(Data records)

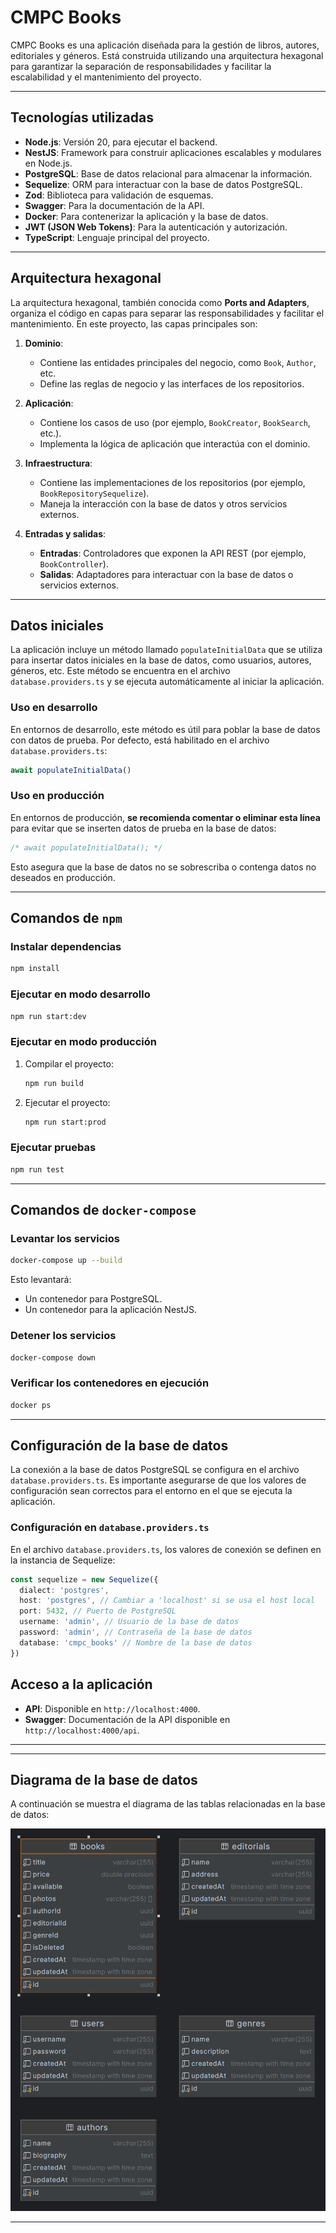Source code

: # CMPC Books

CMPC Books es una aplicación diseñada para la gestión de libros, autores, editoriales y géneros. Está construida utilizando una arquitectura hexagonal para garantizar la separación de responsabilidades y facilitar la escalabilidad y el mantenimiento del proyecto.

---

## Tecnologías utilizadas

- **Node.js**: Versión 20, para ejecutar el backend.
- **NestJS**: Framework para construir aplicaciones escalables y modulares en Node.js.
- **PostgreSQL**: Base de datos relacional para almacenar la información.
- **Sequelize**: ORM para interactuar con la base de datos PostgreSQL.
- **Zod**: Biblioteca para validación de esquemas.
- **Swagger**: Para la documentación de la API.
- **Docker**: Para contenerizar la aplicación y la base de datos.
- **JWT (JSON Web Tokens)**: Para la autenticación y autorización.
- **TypeScript**: Lenguaje principal del proyecto.

---

## Arquitectura hexagonal

La arquitectura hexagonal, también conocida como **Ports and Adapters**, organiza el código en capas para separar las responsabilidades y facilitar el mantenimiento. En este proyecto, las capas principales son:

1. **Dominio**:

   - Contiene las entidades principales del negocio, como `Book`, `Author`, etc.
   - Define las reglas de negocio y las interfaces de los repositorios.

2. **Aplicación**:

   - Contiene los casos de uso (por ejemplo, `BookCreator`, `BookSearch`, etc.).
   - Implementa la lógica de aplicación que interactúa con el dominio.

3. **Infraestructura**:

   - Contiene las implementaciones de los repositorios (por ejemplo, `BookRepositorySequelize`).
   - Maneja la interacción con la base de datos y otros servicios externos.

4. **Entradas y salidas**:
   - **Entradas**: Controladores que exponen la API REST (por ejemplo, `BookController`).
   - **Salidas**: Adaptadores para interactuar con la base de datos o servicios externos.

---

## Datos iniciales

La aplicación incluye un método llamado `populateInitialData` que se utiliza para insertar datos iniciales en la base de datos, como usuarios, autores, géneros, etc. Este método se encuentra en el archivo `database.providers.ts` y se ejecuta automáticamente al iniciar la aplicación.

### Uso en desarrollo

En entornos de desarrollo, este método es útil para poblar la base de datos con datos de prueba. Por defecto, está habilitado en el archivo `database.providers.ts`:

```typescript
await populateInitialData()
```

### Uso en producción

En entornos de producción, **se recomienda comentar o eliminar esta línea** para evitar que se inserten datos de prueba en la base de datos:

```typescript
/* await populateInitialData(); */
```

Esto asegura que la base de datos no se sobrescriba o contenga datos no deseados en producción.

---

## Comandos de `npm`

### Instalar dependencias

```bash
npm install
```

### Ejecutar en modo desarrollo

```bash
npm run start:dev
```

### Ejecutar en modo producción

1. Compilar el proyecto:
   ```bash
   npm run build
   ```
2. Ejecutar el proyecto:
   ```bash
   npm run start:prod
   ```

### Ejecutar pruebas

```bash
npm run test
```

---

## Comandos de `docker-compose`

### Levantar los servicios

```bash
docker-compose up --build
```

Esto levantará:

- Un contenedor para PostgreSQL.
- Un contenedor para la aplicación NestJS.

### Detener los servicios

```bash
docker-compose down
```

### Verificar los contenedores en ejecución

```bash
docker ps
```

---

## Configuración de la base de datos

La conexión a la base de datos PostgreSQL se configura en el archivo `database.providers.ts`. Es importante asegurarse de que los valores de configuración sean correctos para el entorno en el que se ejecuta la aplicación.

### Configuración en `database.providers.ts`

En el archivo `database.providers.ts`, los valores de conexión se definen en la instancia de Sequelize:

```typescript
const sequelize = new Sequelize({
  dialect: 'postgres',
  host: 'postgres', // Cambiar a 'localhost' si se usa el host local
  port: 5432, // Puerto de PostgreSQL
  username: 'admin', // Usuario de la base de datos
  password: 'admin', // Contraseña de la base de datos
  database: 'cmpc_books' // Nombre de la base de datos
})
```

## Acceso a la aplicación

- **API**: Disponible en `http://localhost:4000`.
- **Swagger**: Documentación de la API disponible en `http://localhost:4000/api`.

---

---

## Diagrama de la base de datos

A continuación se muestra el diagrama de las tablas relacionadas en la base de datos:

![Diagrama de la base de datos](./relation_tables.png)

---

■ REQUIRED ACTION
The result is a copy of every line above where the word "Entradas" shows up.

■ EXERCISE RESULT
4. **Entradas y salidas**:
   - **Entradas**: Controladores que exponen la API REST (por ejemplo, `BookController`).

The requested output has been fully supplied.